[[ Data open ]]
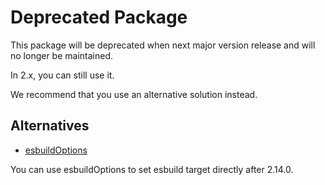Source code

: # Deprecated Package

This package will be deprecated when next major version release and will no longer be maintained.

In 2.x, you can still use it.

We recommend that you use an alternative solution instead.

## Alternatives

- [esbuildOptions](https://modernjs.dev/module-tools/api/config/build-config.html#esbuildoptions)

You can use esbuildOptions to set esbuild target directly after 2.14.0.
[[ Data closed ]]
### Required work:
Take the lines from the one containing "This package will" through the final line of the entries above, and set them down exactly, with nothing added.

### Problem solution:
This package will be deprecated when next major version release and will no longer be maintained.

In 2.x, you can still use it.

We recommend that you use an alternative solution instead.

## Alternatives

- [esbuildOptions](https://modernjs.dev/module-tools/api/config/build-config.html#esbuildoptions)

You can use esbuildOptions to set esbuild target directly after 2.14.0.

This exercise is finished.